© JUNGE FREIHEIT Verlag GmbH & Co.  www.jungefreiheit.de  16/11 15. April 2011

Lockerungsübungen
Einnahmequelle Klimaschutz
Karl Heinzen

Die EU-Kommission möchte eine Reform der Energiesteuer-Richtlinie auf den Weg bringen, die insbesondere auf eine Anpassung der fiskalischen Berechnungsgrundlagen zielt. Leiteten sich die auf Kraftstoffe erhobenen Abgaben bislang aus der Verbrauchsmenge ab, so sollen diese nunmehr an deren jeweiligem Energiegehalt festgemacht werden. Falls sich die EU-Kommission mit ihrem Plan durchsetzt, kämen in erster Linie auf die Halter von Diesel-Fahrzeugen höhere Belastungen zu, da dieser Kraftstoff energiehaltiger als Benzin ist und im Lichte der neuen Philosophie als fiskalisch unterbewertet gelten darf. So würde sich ein Liter an den deutschen Tankstellen, wenn man von den aktuellen Steuersätzen ausgeht, um 28 Cent verteuern.

Der Protest der Fahrzeughersteller ist verständlich, doch wissen sie bloß das Argument ins Feld zu führen, daß durch stetige Verbesserung der Dieseltechnologie doch so viel für den Klimaschutz geleistet worden sei. Für den Fiskus dürfte dieser Gesichtspunkt unerheblich sein. Sein Augenmerk muß sich darauf richten, neue Einnahmequellen zu ersinnen, die die Bürger hinnehmen könnten, da ihre zusätzliche Belastung im Interesse höchster Menschheitsziele erfolgt. Mehr noch als öffentliche Sicherheit und Gesundheit sind Klima- und Umweltschutz heute zur Legitimierung von Steuern am besten geeignet. Hierin dürfte der Hauptgrund dafür zu suchen sein, daß die Ökologie auf der politischen Agenda so weit nach vorne gerückt ist.

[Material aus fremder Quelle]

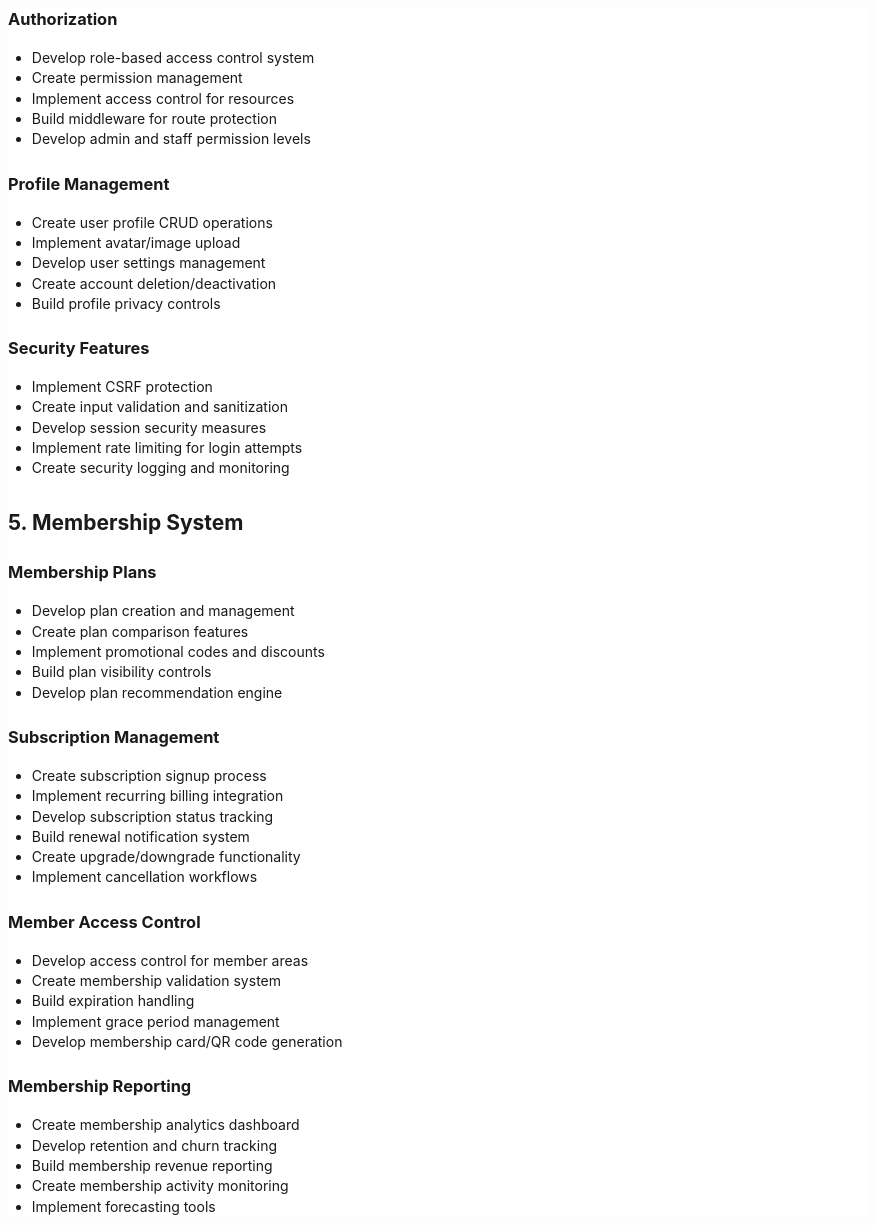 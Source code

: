 ### Authorization
- Develop role-based access control system
- Create permission management
- Implement access control for resources
- Build middleware for route protection
- Develop admin and staff permission levels

### Profile Management
- Create user profile CRUD operations
- Implement avatar/image upload
- Develop user settings management
- Create account deletion/deactivation
- Build profile privacy controls

### Security Features
- Implement CSRF protection
- Create input validation and sanitization
- Develop session security measures
- Implement rate limiting for login attempts
- Create security logging and monitoring

## 5. Membership System

### Membership Plans
- Develop plan creation and management
- Create plan comparison features
- Implement promotional codes and discounts
- Build plan visibility controls
- Develop plan recommendation engine

### Subscription Management
- Create subscription signup process
- Implement recurring billing integration
- Develop subscription status tracking
- Build renewal notification system
- Create upgrade/downgrade functionality
- Implement cancellation workflows

### Member Access Control
- Develop access control for member areas
- Create membership validation system
- Build expiration handling
- Implement grace period management
- Develop membership card/QR code generation

### Membership Reporting
- Create membership analytics dashboard
- Develop retention and churn tracking
- Build membership revenue reporting
- Create membership activity monitoring
- Implement forecasting tools
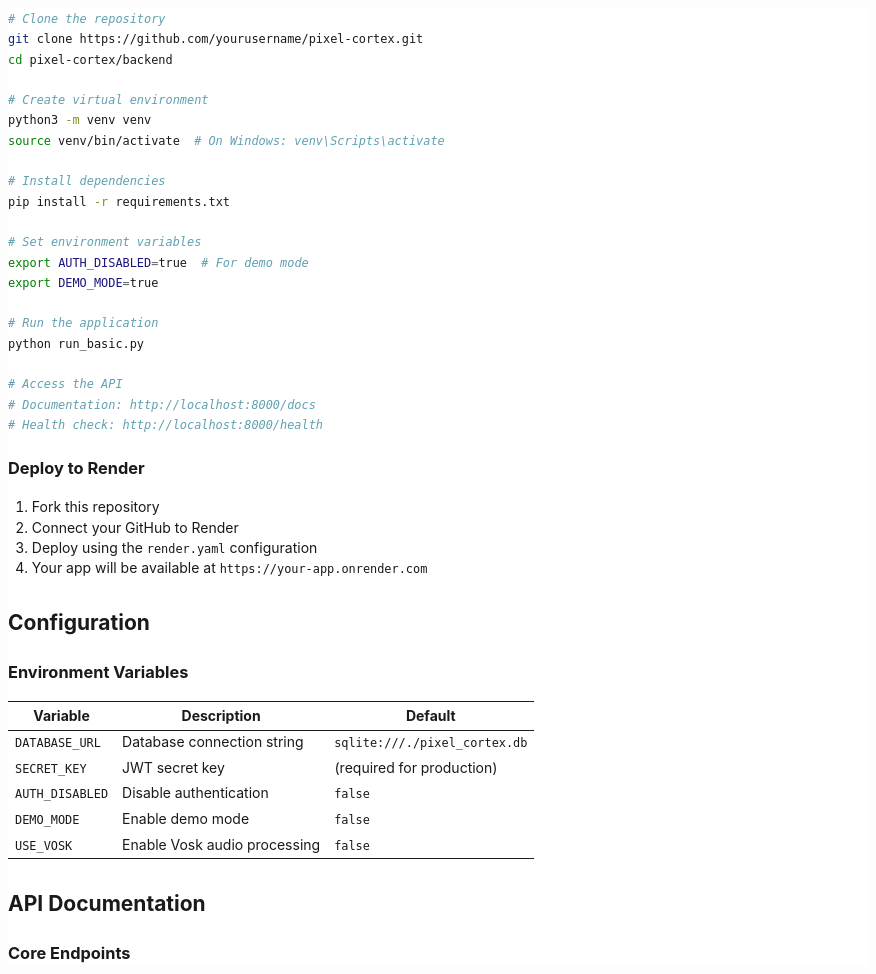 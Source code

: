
 ```bash
# Clone the repository
git clone https://github.com/yourusername/pixel-cortex.git
cd pixel-cortex/backend

# Create virtual environment
python3 -m venv venv
source venv/bin/activate  # On Windows: venv\Scripts\activate

# Install dependencies
pip install -r requirements.txt

# Set environment variables
export AUTH_DISABLED=true  # For demo mode
export DEMO_MODE=true

# Run the application
python run_basic.py

# Access the API
# Documentation: http://localhost:8000/docs
# Health check: http://localhost:8000/health
```

### Deploy to Render

1. Fork this repository
2. Connect your GitHub to Render
3. Deploy using the `render.yaml` configuration
4. Your app will be available at `https://your-app.onrender.com`

## Configuration

### Environment Variables

| Variable | Description | Default |
|----------|-------------|---------|
| `DATABASE_URL` | Database connection string | `sqlite:///./pixel_cortex.db` |
| `SECRET_KEY` | JWT secret key | (required for production) |
| `AUTH_DISABLED` | Disable authentication | `false` |
| `DEMO_MODE` | Enable demo mode | `false` |
| `USE_VOSK` | Enable Vosk audio processing | `false` |

## API Documentation

### Core Endpoints
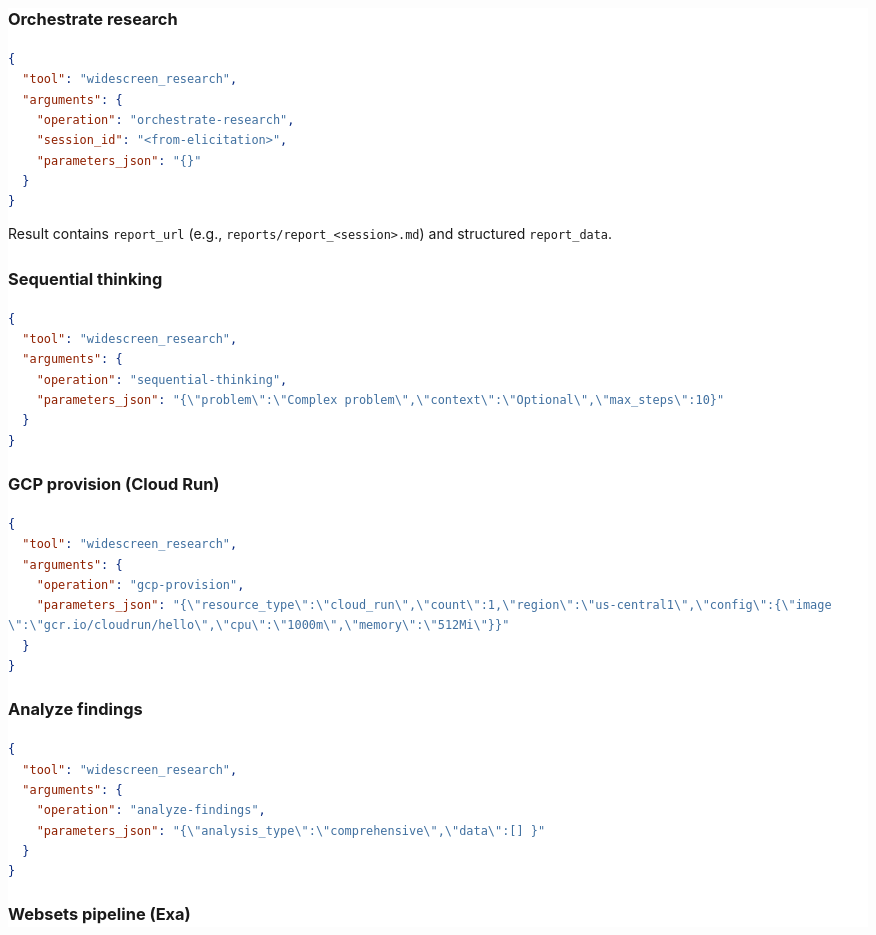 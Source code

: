 ### Orchestrate research

```json
{
  "tool": "widescreen_research",
  "arguments": {
    "operation": "orchestrate-research",
    "session_id": "<from-elicitation>",
    "parameters_json": "{}"
  }
}
```

Result contains `report_url` (e.g., `reports/report_<session>.md`) and structured `report_data`.

### Sequential thinking

```json
{
  "tool": "widescreen_research",
  "arguments": {
    "operation": "sequential-thinking",
    "parameters_json": "{\"problem\":\"Complex problem\",\"context\":\"Optional\",\"max_steps\":10}"
  }
}
```

### GCP provision (Cloud Run)

```json
{
  "tool": "widescreen_research",
  "arguments": {
    "operation": "gcp-provision",
    "parameters_json": "{\"resource_type\":\"cloud_run\",\"count\":1,\"region\":\"us-central1\",\"config\":{\"image\":\"gcr.io/cloudrun/hello\",\"cpu\":\"1000m\",\"memory\":\"512Mi\"}}"
  }
}
```

### Analyze findings

```json
{
  "tool": "widescreen_research",
  "arguments": {
    "operation": "analyze-findings",
    "parameters_json": "{\"analysis_type\":\"comprehensive\",\"data\":[] }"
  }
}
```

### Websets pipeline (Exa)
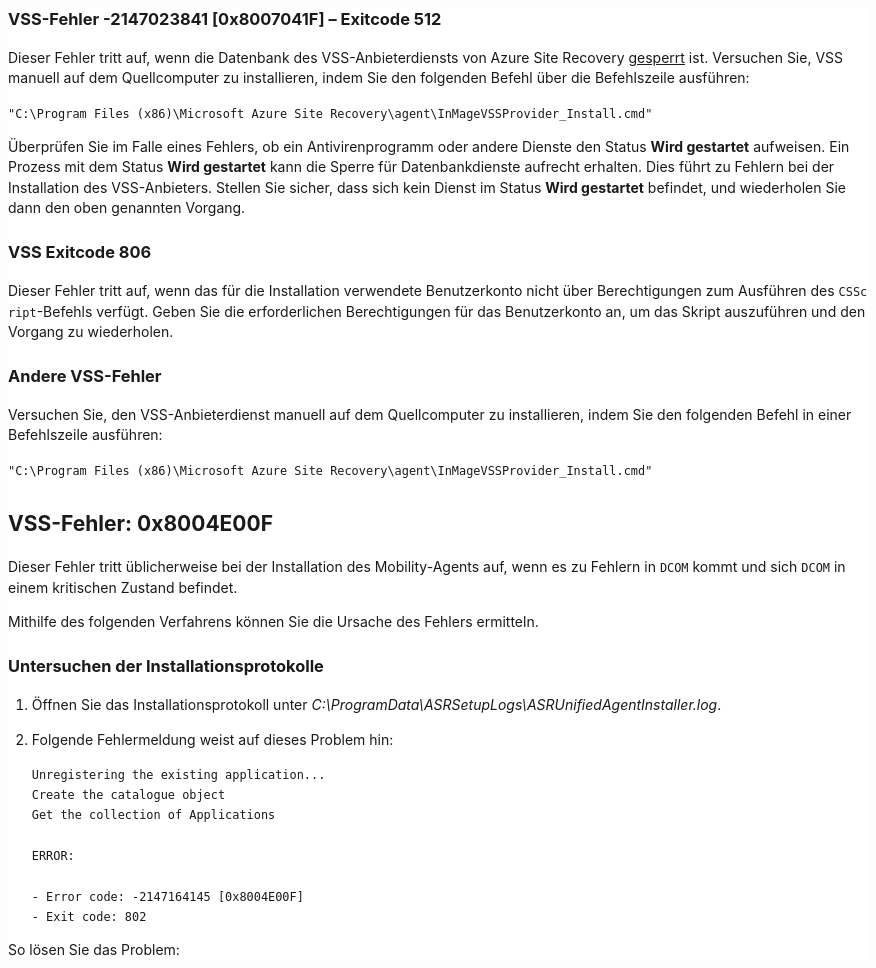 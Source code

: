 ### <a name="vss-error--2147023841-0x8007041f---exit-code-512"></a>VSS-Fehler -2147023841 [0x8007041F] – Exitcode 512

Dieser Fehler tritt auf, wenn die Datenbank des VSS-Anbieterdiensts von Azure Site Recovery [gesperrt](/previous-versions/ms833798(v=msdn.10)) ist. Versuchen Sie, VSS manuell auf dem Quellcomputer zu installieren, indem Sie den folgenden Befehl über die Befehlszeile ausführen:

`"C:\Program Files (x86)\Microsoft Azure Site Recovery\agent\InMageVSSProvider_Install.cmd"`

Überprüfen Sie im Falle eines Fehlers, ob ein Antivirenprogramm oder andere Dienste den Status **Wird gestartet** aufweisen. Ein Prozess mit dem Status **Wird gestartet** kann die Sperre für Datenbankdienste aufrecht erhalten. Dies führt zu Fehlern bei der Installation des VSS-Anbieters. Stellen Sie sicher, dass sich kein Dienst im Status **Wird gestartet** befindet, und wiederholen Sie dann den oben genannten Vorgang.

### <a name="vss-exit-code-806"></a>VSS Exitcode 806

Dieser Fehler tritt auf, wenn das für die Installation verwendete Benutzerkonto nicht über Berechtigungen zum Ausführen des `CSScript`-Befehls verfügt. Geben Sie die erforderlichen Berechtigungen für das Benutzerkonto an, um das Skript auszuführen und den Vorgang zu wiederholen.

### <a name="other-vss-errors"></a>Andere VSS-Fehler

Versuchen Sie, den VSS-Anbieterdienst manuell auf dem Quellcomputer zu installieren, indem Sie den folgenden Befehl in einer Befehlszeile ausführen:

`"C:\Program Files (x86)\Microsoft Azure Site Recovery\agent\InMageVSSProvider_Install.cmd"`

## <a name="vss-error---0x8004e00f"></a>VSS-Fehler: 0x8004E00F

Dieser Fehler tritt üblicherweise bei der Installation des Mobility-Agents auf, wenn es zu Fehlern in `DCOM` kommt und sich `DCOM` in einem kritischen Zustand befindet.

Mithilfe des folgenden Verfahrens können Sie die Ursache des Fehlers ermitteln.

### <a name="examine-the-installation-logs"></a>Untersuchen der Installationsprotokolle

1. Öffnen Sie das Installationsprotokoll unter _C:\ProgramData\ASRSetupLogs\ASRUnifiedAgentInstaller.log_.
2. Folgende Fehlermeldung weist auf dieses Problem hin:

    ```Output
    Unregistering the existing application...
    Create the catalogue object
    Get the collection of Applications

    ERROR:

    - Error code: -2147164145 [0x8004E00F]
    - Exit code: 802
    ```

So lösen Sie das Problem:
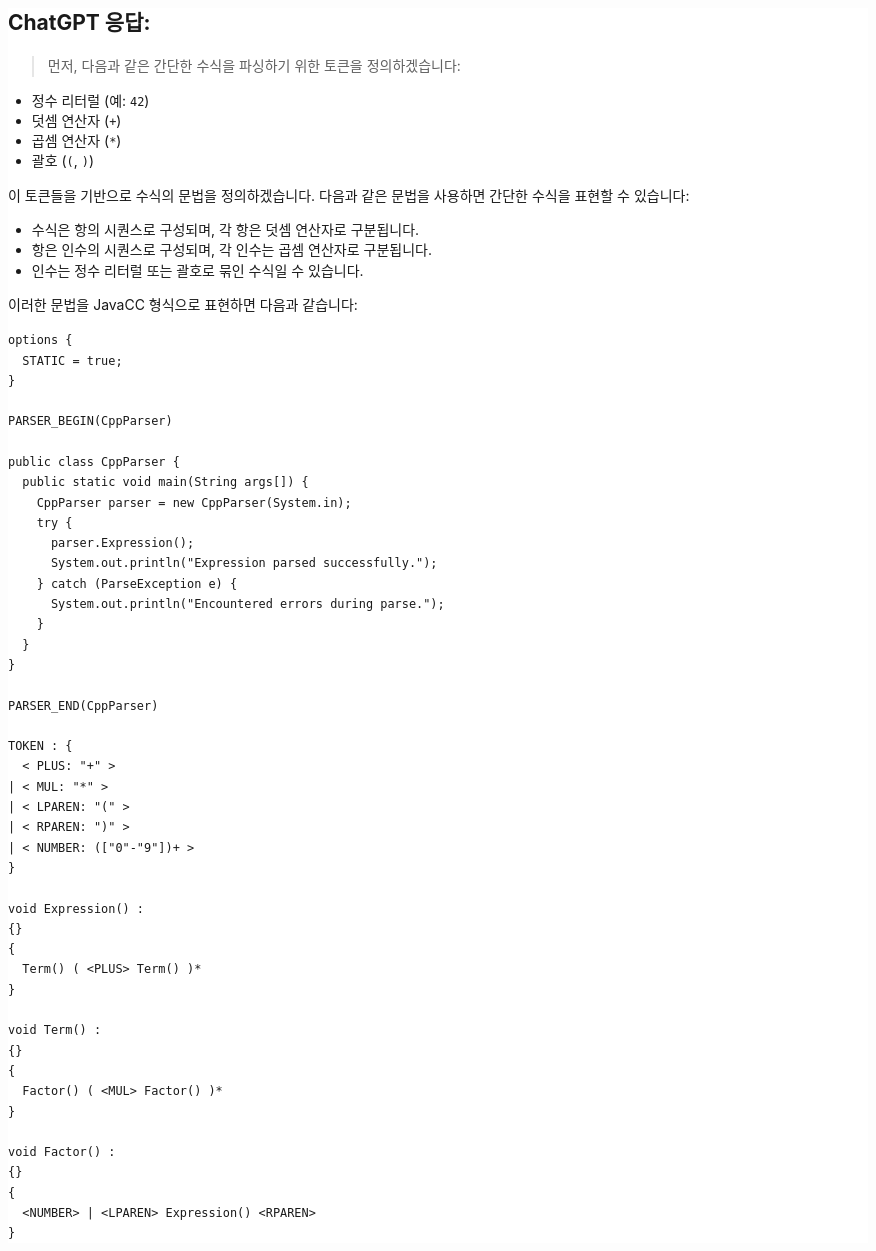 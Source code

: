 ## ChatGPT 응답:
> 먼저, 다음과 같은 간단한 수식을 파싱하기 위한 토큰을 정의하겠습니다:

- 정수 리터럴 (예: `42`)
- 덧셈 연산자 (`+`)
- 곱셈 연산자 (`*`)
- 괄호 (`(`, `)`)

이 토큰들을 기반으로 수식의 문법을 정의하겠습니다. 다음과 같은 문법을 사용하면 간단한 수식을 표현할 수 있습니다:

- 수식은 항의 시퀀스로 구성되며, 각 항은 덧셈 연산자로 구분됩니다.
- 항은 인수의 시퀀스로 구성되며, 각 인수는 곱셈 연산자로 구분됩니다.
- 인수는 정수 리터럴 또는 괄호로 묶인 수식일 수 있습니다.

이러한 문법을 JavaCC 형식으로 표현하면 다음과 같습니다:

```javacc
options {
  STATIC = true;
}

PARSER_BEGIN(CppParser)

public class CppParser {
  public static void main(String args[]) {
    CppParser parser = new CppParser(System.in);
    try {
      parser.Expression();
      System.out.println("Expression parsed successfully.");
    } catch (ParseException e) {
      System.out.println("Encountered errors during parse.");
    }
  }
}

PARSER_END(CppParser)

TOKEN : {
  < PLUS: "+" >
| < MUL: "*" >
| < LPAREN: "(" >
| < RPAREN: ")" >
| < NUMBER: (["0"-"9"])+ >
}

void Expression() :
{}
{
  Term() ( <PLUS> Term() )*
}

void Term() :
{}
{
  Factor() ( <MUL> Factor() )*
}

void Factor() :
{}
{
  <NUMBER> | <LPAREN> Expression() <RPAREN>
}
```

Der Charme der Kraftstoffsteuer liegt aus staatlicher Sicht darin, daß die Bürger ihr bislang nicht durch eine Verhaltensänderung ausweichen. Obgleich die Preise für Benzin und Diesel in den vergangenen Jahren unablässig und drastisch gestiegen sind, geht das Verkehrsaufkommen nicht zurück, sondern wächst. Erst wenn die Bürger ihr Auto stehen ließen, würde ihr Protest gegen Preiserhöhungen Wirkung zeitigen können, da der Staat in die Defensive gedrängt wäre. Konterte er mit einer weiteren Einschränkung des öffentlichen Personennahverkehrs, würden sie eben nur noch mit dem Fahrrad oder zu Fuß unterwegs sein. Auch wenn die grünen Parteien zahm und konformistisch geworden sind, hat die einstige grüne Utopie von einer Entschleunigung des Lebens nichts an revolutionärer Sprengkraft eingebüßt.